Aliado do PT desde o segundo turno das eleições presidenciais de 2006, Maggi revelou que sua mudança política de defender o impeachment se dá por motivos econômicos. “Nós temos uma única possibilidade de fazer uma mudança na economia, via política, que é o impeachment da presidente da República. Eu digo isso porque, com a Dilma e o governo que está aí, continuaremos na mesma rota ou até pior”.
Maggi avalia que o cenário da economia brasileira desagrada empresários e desestimula o empreendedorismo para estimular geração de emprego e distribuição de renda. “A economia vive essencialmente de crédito, e crédito é confiança.

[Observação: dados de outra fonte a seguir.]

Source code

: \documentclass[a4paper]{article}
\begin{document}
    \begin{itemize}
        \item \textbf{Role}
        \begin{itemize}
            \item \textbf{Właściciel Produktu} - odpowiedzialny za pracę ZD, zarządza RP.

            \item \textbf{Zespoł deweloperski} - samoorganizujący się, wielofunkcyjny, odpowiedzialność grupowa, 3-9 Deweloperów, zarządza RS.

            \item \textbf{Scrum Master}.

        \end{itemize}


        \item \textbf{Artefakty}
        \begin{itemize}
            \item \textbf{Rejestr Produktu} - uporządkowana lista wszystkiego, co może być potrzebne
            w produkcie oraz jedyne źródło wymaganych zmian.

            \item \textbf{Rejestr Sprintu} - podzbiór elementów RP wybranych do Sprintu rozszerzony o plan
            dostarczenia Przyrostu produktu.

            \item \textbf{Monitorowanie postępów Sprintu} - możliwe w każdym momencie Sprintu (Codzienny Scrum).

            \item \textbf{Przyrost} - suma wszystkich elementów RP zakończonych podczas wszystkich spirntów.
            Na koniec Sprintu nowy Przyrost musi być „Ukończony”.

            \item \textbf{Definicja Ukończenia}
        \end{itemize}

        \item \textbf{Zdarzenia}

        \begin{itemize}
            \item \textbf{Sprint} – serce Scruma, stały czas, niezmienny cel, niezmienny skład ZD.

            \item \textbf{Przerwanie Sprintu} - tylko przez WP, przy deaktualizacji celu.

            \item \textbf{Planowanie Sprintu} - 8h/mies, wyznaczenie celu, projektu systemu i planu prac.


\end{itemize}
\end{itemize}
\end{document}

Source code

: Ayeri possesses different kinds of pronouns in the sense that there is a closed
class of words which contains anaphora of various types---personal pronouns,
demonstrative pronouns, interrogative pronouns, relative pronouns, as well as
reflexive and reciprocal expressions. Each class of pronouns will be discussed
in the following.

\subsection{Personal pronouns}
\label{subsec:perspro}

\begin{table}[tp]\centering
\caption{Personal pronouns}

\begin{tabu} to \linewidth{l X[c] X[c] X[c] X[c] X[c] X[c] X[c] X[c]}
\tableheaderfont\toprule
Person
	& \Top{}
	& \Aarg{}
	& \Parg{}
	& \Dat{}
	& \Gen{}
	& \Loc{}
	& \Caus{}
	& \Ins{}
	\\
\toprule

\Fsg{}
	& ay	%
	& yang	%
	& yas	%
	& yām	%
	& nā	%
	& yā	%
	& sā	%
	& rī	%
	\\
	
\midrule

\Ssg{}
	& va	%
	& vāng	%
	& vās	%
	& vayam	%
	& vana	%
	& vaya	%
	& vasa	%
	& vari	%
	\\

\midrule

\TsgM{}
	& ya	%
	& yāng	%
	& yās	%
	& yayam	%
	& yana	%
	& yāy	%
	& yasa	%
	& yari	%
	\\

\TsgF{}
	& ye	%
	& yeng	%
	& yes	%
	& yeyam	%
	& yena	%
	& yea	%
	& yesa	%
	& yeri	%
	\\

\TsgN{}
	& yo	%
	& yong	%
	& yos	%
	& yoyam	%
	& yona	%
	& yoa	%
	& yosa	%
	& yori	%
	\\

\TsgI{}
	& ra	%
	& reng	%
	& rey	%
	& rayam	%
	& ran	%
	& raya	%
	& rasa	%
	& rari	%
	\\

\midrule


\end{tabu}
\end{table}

Se eu tenho uma empresa e não consigo crédito, não consigo funcionar porque a partir do momento que se perde o crédito, o banco sobe a taxa de juros e aumenta as garantias. As empresas deixam de produzir, o que gera queda na arrecadação do município, Estado e União. E aí as empresas e os Estados entram em falência”.
Sem citar ninguém nominalmente, Maggi ainda criticou a condução da política econômica do governo federal e lamentou que as conquistas sociais obtidas nos últimos anos caminhem para a destruição. “Os economistas dizem que, em 2018, o Brasil vai ter uma renda per capita de 2009. Isso é uma tragédia. São 10 milhões de pessoas que ascenderam socialmente que vão voltar para as classes D e E. Isso é uma tragédia social”, disse.
Por fim, Maggi disse acreditar que o Congresso Nacional leve em consideração o desfecho da economia para concluir em tempo célere o processo de impeachment. “O processo começou e aguardamos o desfecho disso. Seja em março ou abril de 2016, mas o Brasil precisa sair deste impasse”.